Da parte nostra tutta la nostra disponibilità, collaborazione ed esperienza nell’interesse della categoria e del Paese.
 

T. V. Falcorosso

3 dicembre 2007


[1] Inclusione di militari provenienti dalle FFAA è già prevista nei bandi di concorso delle FFOO
 

[2] studio innovativo ed integrale elaborato separatamente.

[3] Cosi non è per tutte le altre amministrazioni pubbliche, per esempio nelle università si sono pubblicati bandi di selezione di personale qualche giorno prima che si svolgessero le prove e poi in pratica si davano i contratti ad personam  facendo perdere tempo agli altri  pochi candidati che si presentavano impegnandosi nelle prove di esame.

“In generale sono da ritenersi esclusi dall'intero processo di stabilizzazione, del personale con rapporti di lavoro flessibile i contratti di lavoro a tempo determinato negli uffici di diretta collaborazione. Questi ultimi sono, infatti, caratterizzati, per loro stessa natura, dalla temporaneità, in quanto legati da un particolare rapporto fiduciario con il vertice politico e, pertanto, sono destinati naturalmente a concludersi con la scadenza del mandato o le dimissioni di questo. Sono, altresì, da ritenersi esclusi i lavoratori in somministrazione utilizzati da pubbliche amministrazioni in quanto il contratto di lavoro, in forza del quale effettuano temporaneamente la prestazione lavorativa presso un soggetto terzo, è stipulato con l'Agenzia di somministrazione.” 

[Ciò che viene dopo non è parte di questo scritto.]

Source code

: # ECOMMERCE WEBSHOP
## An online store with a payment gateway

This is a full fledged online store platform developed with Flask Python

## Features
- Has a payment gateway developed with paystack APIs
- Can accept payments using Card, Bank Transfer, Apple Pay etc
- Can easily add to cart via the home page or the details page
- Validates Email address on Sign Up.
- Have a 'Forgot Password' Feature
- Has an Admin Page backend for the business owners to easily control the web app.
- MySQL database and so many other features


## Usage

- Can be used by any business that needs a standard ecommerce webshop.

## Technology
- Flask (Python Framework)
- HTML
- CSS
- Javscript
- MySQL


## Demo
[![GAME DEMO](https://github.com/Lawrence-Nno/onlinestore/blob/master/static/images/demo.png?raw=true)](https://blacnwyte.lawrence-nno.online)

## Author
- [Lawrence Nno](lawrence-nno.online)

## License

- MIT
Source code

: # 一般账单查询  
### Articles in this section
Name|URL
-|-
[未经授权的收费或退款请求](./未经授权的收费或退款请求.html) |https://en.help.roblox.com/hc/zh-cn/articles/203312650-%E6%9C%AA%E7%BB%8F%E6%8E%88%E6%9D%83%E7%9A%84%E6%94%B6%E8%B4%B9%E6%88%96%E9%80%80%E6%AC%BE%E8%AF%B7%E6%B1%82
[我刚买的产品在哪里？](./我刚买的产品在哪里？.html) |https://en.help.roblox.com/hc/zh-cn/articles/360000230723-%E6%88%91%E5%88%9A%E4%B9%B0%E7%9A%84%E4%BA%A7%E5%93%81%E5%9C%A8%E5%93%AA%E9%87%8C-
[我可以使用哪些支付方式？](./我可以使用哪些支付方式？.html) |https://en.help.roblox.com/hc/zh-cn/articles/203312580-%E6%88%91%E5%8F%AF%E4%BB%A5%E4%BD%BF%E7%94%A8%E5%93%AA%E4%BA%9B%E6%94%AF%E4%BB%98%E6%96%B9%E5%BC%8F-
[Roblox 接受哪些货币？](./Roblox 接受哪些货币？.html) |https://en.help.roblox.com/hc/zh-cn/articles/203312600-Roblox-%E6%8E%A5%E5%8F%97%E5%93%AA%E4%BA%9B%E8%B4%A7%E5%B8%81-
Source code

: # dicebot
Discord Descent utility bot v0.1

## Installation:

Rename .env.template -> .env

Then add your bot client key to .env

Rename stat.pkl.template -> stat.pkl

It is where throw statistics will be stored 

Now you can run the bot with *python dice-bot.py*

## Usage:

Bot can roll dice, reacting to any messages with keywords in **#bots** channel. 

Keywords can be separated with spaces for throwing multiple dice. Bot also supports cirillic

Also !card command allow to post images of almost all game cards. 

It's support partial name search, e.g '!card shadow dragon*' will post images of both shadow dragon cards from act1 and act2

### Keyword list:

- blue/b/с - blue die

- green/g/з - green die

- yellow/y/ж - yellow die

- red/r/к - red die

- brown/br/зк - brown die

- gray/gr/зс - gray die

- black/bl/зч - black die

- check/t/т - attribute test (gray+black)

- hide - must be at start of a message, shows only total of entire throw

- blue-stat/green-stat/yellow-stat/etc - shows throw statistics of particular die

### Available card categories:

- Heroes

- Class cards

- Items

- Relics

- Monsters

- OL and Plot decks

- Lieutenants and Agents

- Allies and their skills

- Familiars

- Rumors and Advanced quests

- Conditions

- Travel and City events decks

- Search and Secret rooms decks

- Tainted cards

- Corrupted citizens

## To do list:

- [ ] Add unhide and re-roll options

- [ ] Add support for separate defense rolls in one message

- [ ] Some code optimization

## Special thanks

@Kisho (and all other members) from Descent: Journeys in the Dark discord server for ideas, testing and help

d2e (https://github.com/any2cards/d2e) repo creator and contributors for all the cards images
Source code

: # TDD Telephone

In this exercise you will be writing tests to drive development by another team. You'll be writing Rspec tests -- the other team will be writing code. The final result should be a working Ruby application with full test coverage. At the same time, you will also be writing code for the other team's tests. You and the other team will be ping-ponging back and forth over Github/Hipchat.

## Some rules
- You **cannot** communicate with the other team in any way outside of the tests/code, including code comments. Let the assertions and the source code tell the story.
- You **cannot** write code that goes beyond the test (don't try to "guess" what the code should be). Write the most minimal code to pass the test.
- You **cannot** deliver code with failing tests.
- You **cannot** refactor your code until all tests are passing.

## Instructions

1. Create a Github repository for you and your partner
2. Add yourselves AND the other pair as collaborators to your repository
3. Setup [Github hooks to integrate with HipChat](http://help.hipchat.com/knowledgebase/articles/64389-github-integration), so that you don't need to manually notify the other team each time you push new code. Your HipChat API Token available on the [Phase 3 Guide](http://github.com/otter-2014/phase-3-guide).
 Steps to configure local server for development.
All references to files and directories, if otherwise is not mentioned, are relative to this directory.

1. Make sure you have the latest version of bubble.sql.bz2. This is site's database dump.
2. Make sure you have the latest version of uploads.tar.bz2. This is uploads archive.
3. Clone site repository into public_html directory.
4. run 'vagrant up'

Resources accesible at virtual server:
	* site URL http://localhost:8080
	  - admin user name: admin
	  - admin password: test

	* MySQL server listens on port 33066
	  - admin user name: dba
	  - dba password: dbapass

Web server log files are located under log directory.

[4] Anche il richiamo temporaneo in servizio può costituire, in ultima analisi, un incentivo a voler affrontare la questione con più incisività,  ma è senza dubbio solo una condizione sospensiva che riproporrebbe il problema successivamente ma che sostanzialmente potrebbe essere tecnicamente attuabile nel caso in cui non si riesca diversamente a portare a termine la stabilizzazione completa.

Fondamento legislativo per le Forze Armate è riportato dall’art. 50 legge 10 aprile 1954, n. 113 e dal decreto legislativo n. 498 del 30 dicembre 1997, mentre la norma corrispettiva che può giustificare il ricorso a quanto previsto per le FFAA  è citata nella legge finanziaria nei requisiti per accedere alla stabilizzazione, prevedendo   per “ coloro che abbiano stipulato un contratto anteriormente alla data del 29 settembre 2006, e che, pertanto, debbono ancora maturare il requisito dei tre anni di servizio, la stabilizzazione  avverrà successivamente alla scadenza del triennio.”e sarebbe quindi applicabile solo nell’ipotesi in cui venga respinta l’interpretazione che vede con chiarezza l’incostituzionalità del requisito dei tre anni .  

[5] Non è malvagio pensare ad una riesumazione di tali domande avanzate al Ministero della Difesa, anche perché all’epoca di presentazione i requisiti richiesti dalla legislazione in vigore erano tutti soddisfatti, riaprendone i relativi termini consentendone la stabilizzazione.